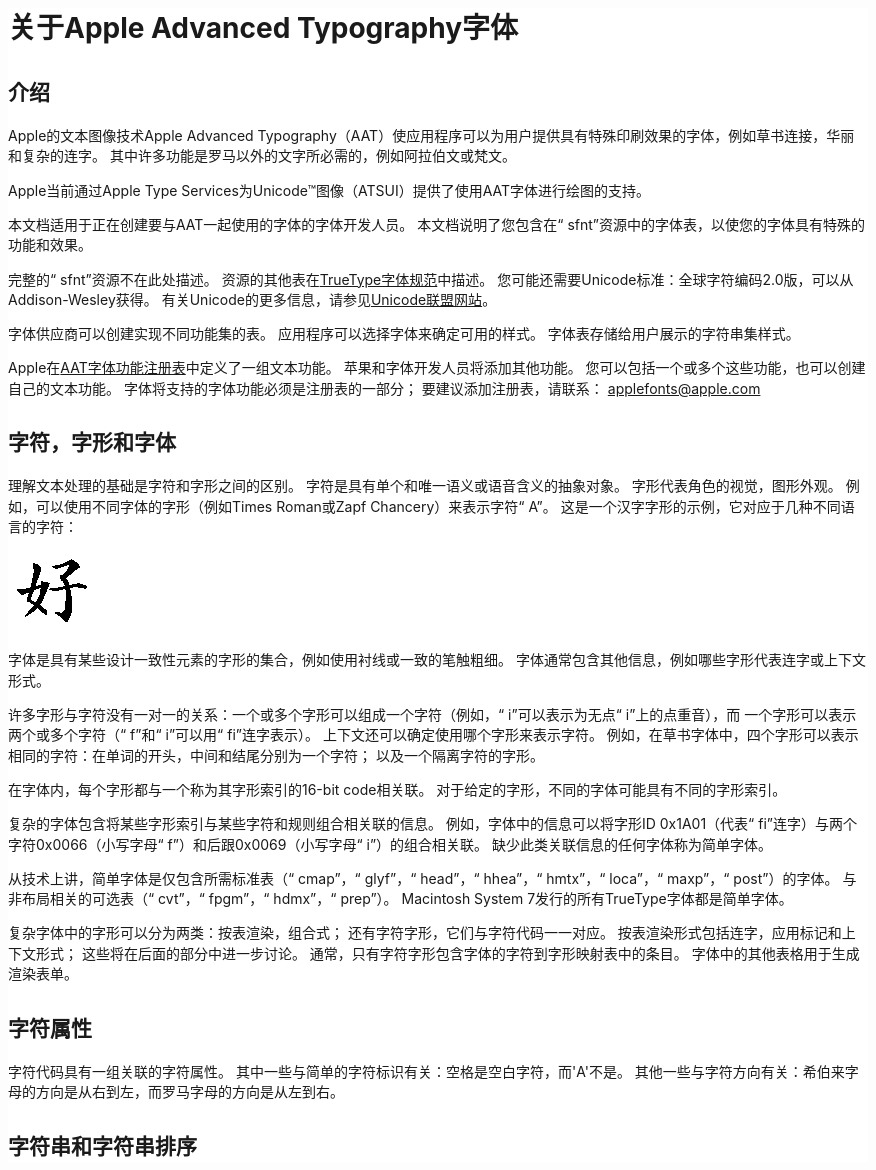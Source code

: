 # 关于Apple Advanced Typography字体

## 介绍

Apple的文本图像技术Apple Advanced Typography（AAT）使应用程序可以为用户提供具有特殊印刷效果的字体，例如草书连接，华丽和复杂的连字。 其中许多功能是罗马以外的文字所必需的，例如阿拉伯文或梵文。

Apple当前通过Apple Type Services为Unicode™图像（ATSUI）提供了使用AAT字体进行绘图的支持。

本文档适用于正在创建要与AAT一起使用的字体的字体开发人员。 本文档说明了您包含在“ sfnt”资源中的字体表，以使您的字体具有特殊的功能和效果。

完整的“ sfnt”资源不在此处描述。 资源的其他表在[TrueType字体规范](https://developer.apple.com/fonts/TrueType-Reference-Manual/index.html)中描述。 您可能还需要Unicode标准：全球字符编码2.0版，可以从Addison-Wesley获得。 有关Unicode的更多信息，请参见[Unicode联盟网站](https://home.unicode.org/)。

字体供应商可以创建实现不同功能集的表。 应用程序可以选择字体来确定可用的样式。 字体表存储给用户展示的字符串集样式。

Apple在[AAT字体功能注册表](https://developer.apple.com/fonts/TrueType-Reference-Manual/RM09/AppendixF.html)中定义了一组文本功能。 苹果和字体开发人员将添加其他功能。 您可以包括一个或多个这些功能，也可以创建自己的文本功能。 字体将支持的字体功能必须是注册表的一部分； 要建议添加注册表，请联系：
applefonts@apple.com

## 字符，字形和字体

理解文本处理的基础是字符和字形之间的区别。 字符是具有单个和唯一语义或语音含义的抽象对象。 字形代表角色的视觉，图形外观。 例如，可以使用不同字体的字形（例如Times Roman或Zapf Chancery）来表示字符“ A”。 这是一个汉字字形的示例，它对应于几种不同语言的字符：

![好](./images/FF01.gif)

字体是具有某些设计一致性元素的字形的集合，例如使用衬线或一致的笔触粗细。 字体通常包含其他信息，例如哪些字形代表连字或上下文形式。

许多字形与字符没有一对一的关系：一个或多个字形可以组成一个字符（例如，“ i”可以表示为无点“ i”上的点重音），而 一个字形可以表示两个或多个字符（“ f”和“ i”可以用“ fi”连字表示）。 上下文还可以确定使用哪个字形来表示字符。 例如，在草书字体中，四个字形可以表示相同的字符：在单词的开头，中间和结尾分别为一个字符； 以及一个隔离字符的字形。

在字体内，每个字形都与一个称为其字形索引的16-bit code相关联。 对于给定的字形，不同的字体可能具有不同的字形索引。

复杂的字体包含将某些字形索引与某些字符和规则组合相关联的信息。 例如，字体中的信息可以将字形ID 0x1A01（代表“ fi”连字）与两个字符0x0066（小写字母“ f”）和后跟0x0069（小写字母“ i”）的组合相关联。 缺少此类关联信息的任何字体称为简单字体。

从技术上讲，简单字体是仅包含所需标准表（“ cmap”，“ glyf”，“ head”，“ hhea”，“ hmtx”，“ loca”，“ maxp”，“ post”）的字体。 与非布局相关的可选表（“ cvt”，“ fpgm”，“ hdmx”，“ prep”）。 Macintosh System 7发行的所有TrueType字体都是简单字体。

复杂字体中的字形可以分为两类：按表渲染，组合式； 还有字符字形，它们与字符代码一一对应。 按表渲染形式包括连字，应用标记和上下文形式； 这些将在后面的部分中进一步讨论。 通常，只有字符字形包含字体的字符到字形映射表中的条目。 字体中的其他表格用于生成渲染表单。

## 字符属性

字符代码具有一组关联的字符属性。 其中一些与简单的字符标识有关：空格是空白字符，而'A'不是。 其他一些与字符方向有关：希伯来字母的方向是从右到左，而罗马字母的方向是从左到右。

## 字符串和字符串排序
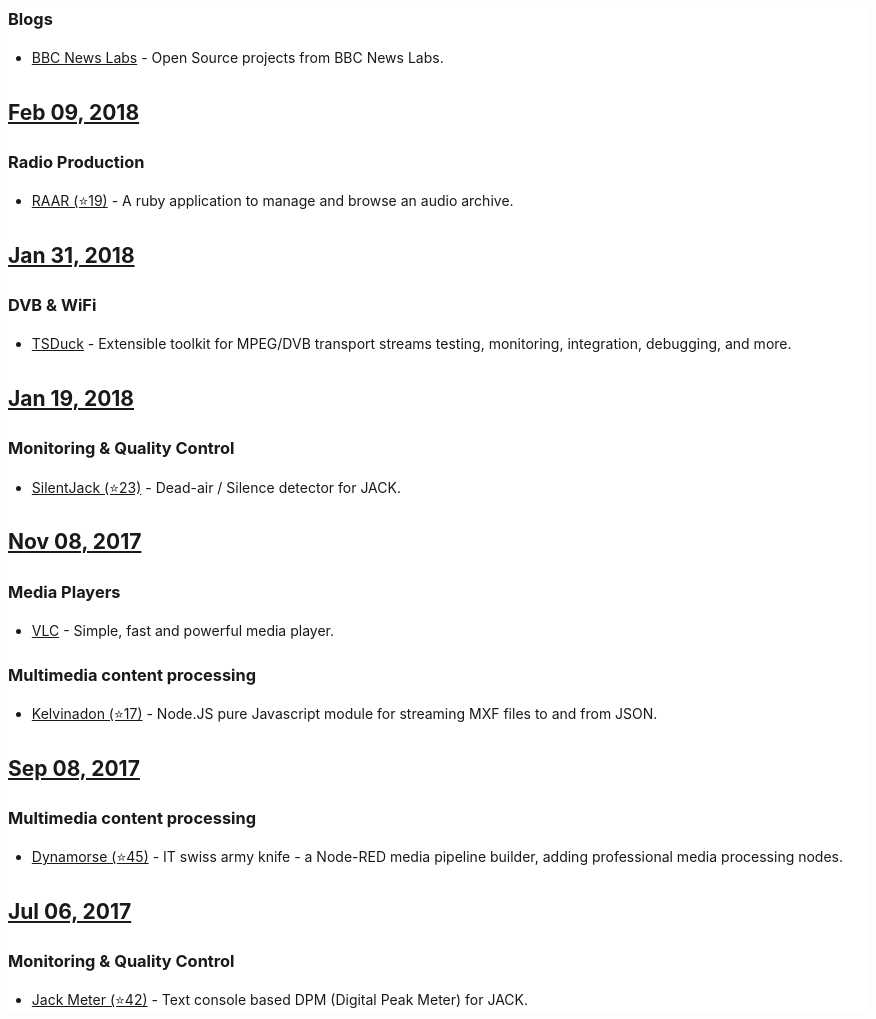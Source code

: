 ### Blogs

*   [BBC News Labs](https://github.com/BBC-News-Labs) - Open Source projects from BBC News Labs.

## [Feb 09, 2018](/content/2018/02/09/README.md)

### Radio Production

*   [RAAR (⭐19)](https://github.com/radiorabe/raar) - A ruby application to manage and browse an audio archive.

## [Jan 31, 2018](/content/2018/01/31/README.md)

### DVB & WiFi

*   [TSDuck](https://tsduck.github.io/) - Extensible toolkit for MPEG/DVB transport streams testing, monitoring, integration, debugging, and more.

## [Jan 19, 2018](/content/2018/01/19/README.md)

### Monitoring & Quality Control

*   [SilentJack (⭐23)](https://github.com/njh/silentjack) - Dead-air / Silence detector for JACK.

## [Nov 08, 2017](/content/2017/11/08/README.md)

### Media Players

*   [VLC](http://www.vlc.org) - Simple, fast and powerful media player.

### Multimedia content processing

*   [Kelvinadon (⭐17)](https://github.com/Streampunk/kelvinadon) - Node.JS pure Javascript module for streaming MXF files to and from JSON.

## [Sep 08, 2017](/content/2017/09/08/README.md)

### Multimedia content processing

*   [Dynamorse (⭐45)](https://github.com/Streampunk/node-red-contrib-dynamorse-core) - IT swiss army knife - a Node-RED media pipeline builder, adding professional media processing nodes.

## [Jul 06, 2017](/content/2017/07/06/README.md)

### Monitoring & Quality Control

*   [Jack Meter (⭐42)](https://github.com/njh/jackmeter) - Text console based DPM (Digital Peak Meter) for JACK.
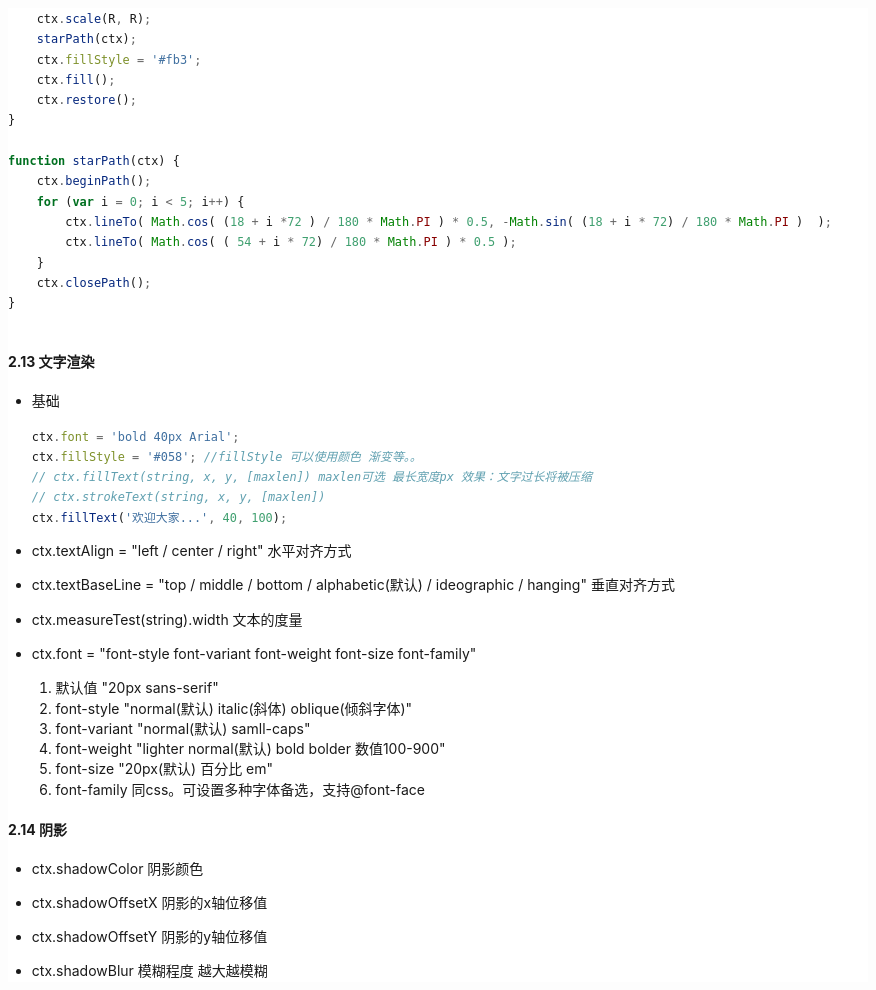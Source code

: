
  ```js
      ctx.scale(R, R);
      starPath(ctx);
      ctx.fillStyle = '#fb3';
      ctx.fill();
      ctx.restore();
  }
  
  function starPath(ctx) {
      ctx.beginPath();
      for (var i = 0; i < 5; i++) {
          ctx.lineTo( Math.cos( (18 + i *72 ) / 180 * Math.PI ) * 0.5, -Math.sin( (18 + i * 72) / 180 * Math.PI )  );
          ctx.lineTo( Math.cos( ( 54 + i * 72) / 180 * Math.PI ) * 0.5 );
      }
      ctx.closePath();
  }
      
  ```

#### 2.13 文字渲染

+ 基础

  ```js
  ctx.font = 'bold 40px Arial';
  ctx.fillStyle = '#058'; //fillStyle 可以使用颜色 渐变等。。
  // ctx.fillText(string, x, y, [maxlen]) maxlen可选 最长宽度px 效果：文字过长将被压缩
  // ctx.strokeText(string, x, y, [maxlen])
  ctx.fillText('欢迎大家...', 40, 100);
  ```

+ ctx.textAlign = "left / center / right" 水平对齐方式

+ ctx.textBaseLine = "top / middle / bottom / alphabetic(默认) / ideographic / hanging" 垂直对齐方式

+ ctx.measureTest(string).width 文本的度量

+ ctx.font = "font-style  font-variant font-weight font-size font-family"

  1. 默认值 "20px sans-serif"  
  2. font-style  "normal(默认) italic(斜体) oblique(倾斜字体)"
  3. font-variant  "normal(默认) samll-caps"
  4. font-weight  "lighter normal(默认) bold bolder 数值100-900"
  5. font-size  "20px(默认) 百分比 em"
  6. font-family  同css。可设置多种字体备选，支持@font-face



#### 2.14 阴影

+ ctx.shadowColor 阴影颜色

+ ctx.shadowOffsetX 阴影的x轴位移值

+ ctx.shadowOffsetY 阴影的y轴位移值

+ ctx.shadowBlur 模糊程度 越大越模糊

^^^^^^^^^^^^^^^^

EXERCISE INSTRUCTIONS
Make an exact copy of every entry above, minus the images.

RESULT OF THIS TASK
Source code

: # 关于Apple Advanced Typography字体

## 介绍

Apple的文本图像技术Apple Advanced Typography（AAT）使应用程序可以为用户提供具有特殊印刷效果的字体，例如草书连接，华丽和复杂的连字。 其中许多功能是罗马以外的文字所必需的，例如阿拉伯文或梵文。

Apple当前通过Apple Type Services为Unicode™图像（ATSUI）提供了使用AAT字体进行绘图的支持。

本文档适用于正在创建要与AAT一起使用的字体的字体开发人员。 本文档说明了您包含在“ sfnt”资源中的字体表，以使您的字体具有特殊的功能和效果。

完整的“ sfnt”资源不在此处描述。 资源的其他表在[TrueType字体规范](https://developer.apple.com/fonts/TrueType-Reference-Manual/index.html)中描述。 您可能还需要Unicode标准：全球字符编码2.0版，可以从Addison-Wesley获得。 有关Unicode的更多信息，请参见[Unicode联盟网站](https://home.unicode.org/)。

字体供应商可以创建实现不同功能集的表。 应用程序可以选择字体来确定可用的样式。 字体表存储给用户展示的字符串集样式。

Apple在[AAT字体功能注册表](https://developer.apple.com/fonts/TrueType-Reference-Manual/RM09/AppendixF.html)中定义了一组文本功能。 苹果和字体开发人员将添加其他功能。 您可以包括一个或多个这些功能，也可以创建自己的文本功能。 字体将支持的字体功能必须是注册表的一部分； 要建议添加注册表，请联系：
applefonts@apple.com

## 字符，字形和字体

理解文本处理的基础是字符和字形之间的区别。 字符是具有单个和唯一语义或语音含义的抽象对象。 字形代表角色的视觉，图形外观。 例如，可以使用不同字体的字形（例如Times Roman或Zapf Chancery）来表示字符“ A”。 这是一个汉字字形的示例，它对应于几种不同语言的字符：

![好](./images/FF01.gif)

字体是具有某些设计一致性元素的字形的集合，例如使用衬线或一致的笔触粗细。 字体通常包含其他信息，例如哪些字形代表连字或上下文形式。

许多字形与字符没有一对一的关系：一个或多个字形可以组成一个字符（例如，“ i”可以表示为无点“ i”上的点重音），而 一个字形可以表示两个或多个字符（“ f”和“ i”可以用“ fi”连字表示）。 上下文还可以确定使用哪个字形来表示字符。 例如，在草书字体中，四个字形可以表示相同的字符：在单词的开头，中间和结尾分别为一个字符； 以及一个隔离字符的字形。

在字体内，每个字形都与一个称为其字形索引的16-bit code相关联。 对于给定的字形，不同的字体可能具有不同的字形索引。

复杂的字体包含将某些字形索引与某些字符和规则组合相关联的信息。 例如，字体中的信息可以将字形ID 0x1A01（代表“ fi”连字）与两个字符0x0066（小写字母“ f”）和后跟0x0069（小写字母“ i”）的组合相关联。 缺少此类关联信息的任何字体称为简单字体。

从技术上讲，简单字体是仅包含所需标准表（“ cmap”，“ glyf”，“ head”，“ hhea”，“ hmtx”，“ loca”，“ maxp”，“ post”）的字体。 与非布局相关的可选表（“ cvt”，“ fpgm”，“ hdmx”，“ prep”）。 Macintosh System 7发行的所有TrueType字体都是简单字体。

复杂字体中的字形可以分为两类：按表渲染，组合式； 还有字符字形，它们与字符代码一一对应。 按表渲染形式包括连字，应用标记和上下文形式； 这些将在后面的部分中进一步讨论。 通常，只有字符字形包含字体的字符到字形映射表中的条目。 字体中的其他表格用于生成渲染表单。

## 字符属性

字符代码具有一组关联的字符属性。 其中一些与简单的字符标识有关：空格是空白字符，而'A'不是。 其他一些与字符方向有关：希伯来字母的方向是从右到左，而罗马字母的方向是从左到右。

## 字符串和字符串排序
Source code

: ### Blogs

*   [BBC News Labs](https://github.com/BBC-News-Labs) - Open Source projects from BBC News Labs.

## [Feb 09, 2018](/content/2018/02/09/README.md)

### Radio Production

*   [RAAR (⭐19)](https://github.com/radiorabe/raar) - A ruby application to manage and browse an audio archive.

## [Jan 31, 2018](/content/2018/01/31/README.md)

### DVB & WiFi

*   [TSDuck](https://tsduck.github.io/) - Extensible toolkit for MPEG/DVB transport streams testing, monitoring, integration, debugging, and more.

## [Jan 19, 2018](/content/2018/01/19/README.md)

### Monitoring & Quality Control

*   [SilentJack (⭐23)](https://github.com/njh/silentjack) - Dead-air / Silence detector for JACK.

## [Nov 08, 2017](/content/2017/11/08/README.md)

### Media Players

*   [VLC](http://www.vlc.org) - Simple, fast and powerful media player.

### Multimedia content processing

*   [Kelvinadon (⭐17)](https://github.com/Streampunk/kelvinadon) - Node.JS pure Javascript module for streaming MXF files to and from JSON.

## [Sep 08, 2017](/content/2017/09/08/README.md)

### Multimedia content processing

*   [Dynamorse (⭐45)](https://github.com/Streampunk/node-red-contrib-dynamorse-core) - IT swiss army knife - a Node-RED media pipeline builder, adding professional media processing nodes.

## [Jul 06, 2017](/content/2017/07/06/README.md)

### Monitoring & Quality Control

*   [Jack Meter (⭐42)](https://github.com/njh/jackmeter) - Text console based DPM (Digital Peak Meter) for JACK.
Source code

:
  ```js
      ctx.scale(R, R);
      starPath(ctx);
      ctx.fillStyle = '#fb3';
      ctx.fill();
      ctx.restore();
  }
  
  function starPath(ctx) {
      ctx.beginPath();
      for (var i = 0; i < 5; i++) {
          ctx.lineTo( Math.cos( (18 + i *72 ) / 180 * Math.PI ) * 0.5, -Math.sin( (18 + i * 72) / 180 * Math.PI )  );
          ctx.lineTo( Math.cos( ( 54 + i * 72) / 180 * Math.PI ) * 0.5 );
      }
      ctx.closePath();
  }
      
  ```

#### 2.13 文字渲染

+ 基础

  ```js
  ctx.font = 'bold 40px Arial';
  ctx.fillStyle = '#058'; //fillStyle 可以使用颜色 渐变等。。
  // ctx.fillText(string, x, y, [maxlen]) maxlen可选 最长宽度px 效果：文字过长将被压缩
  // ctx.strokeText(string, x, y, [maxlen])
  ctx.fillText('欢迎大家...', 40, 100);
  ```

+ ctx.textAlign = "left / center / right" 水平对齐方式

+ ctx.textBaseLine = "top / middle / bottom / alphabetic(默认) / ideographic / hanging" 垂直对齐方式

+ ctx.measureTest(string).width 文本的度量

+ ctx.font = "font-style  font-variant font-weight font-size font-family"

  1. 默认值 "20px sans-serif"  
  2. font-style  "normal(默认) italic(斜体) oblique(倾斜字体)"
  3. font-variant  "normal(默认) samll-caps"
  4. font-weight  "lighter normal(默认) bold bolder 数值100-900"
  5. font-size  "20px(默认) 百分比 em"
  6. font-family  同css。可设置多种字体备选，支持@font-face



#### 2.14 阴影

+ ctx.shadowColor 阴影颜色

+ ctx.shadowOffsetX 阴影的x轴位移值

+ ctx.shadowOffsetY 阴影的y轴位移值

+ ctx.shadowBlur 模糊程度 越大越模糊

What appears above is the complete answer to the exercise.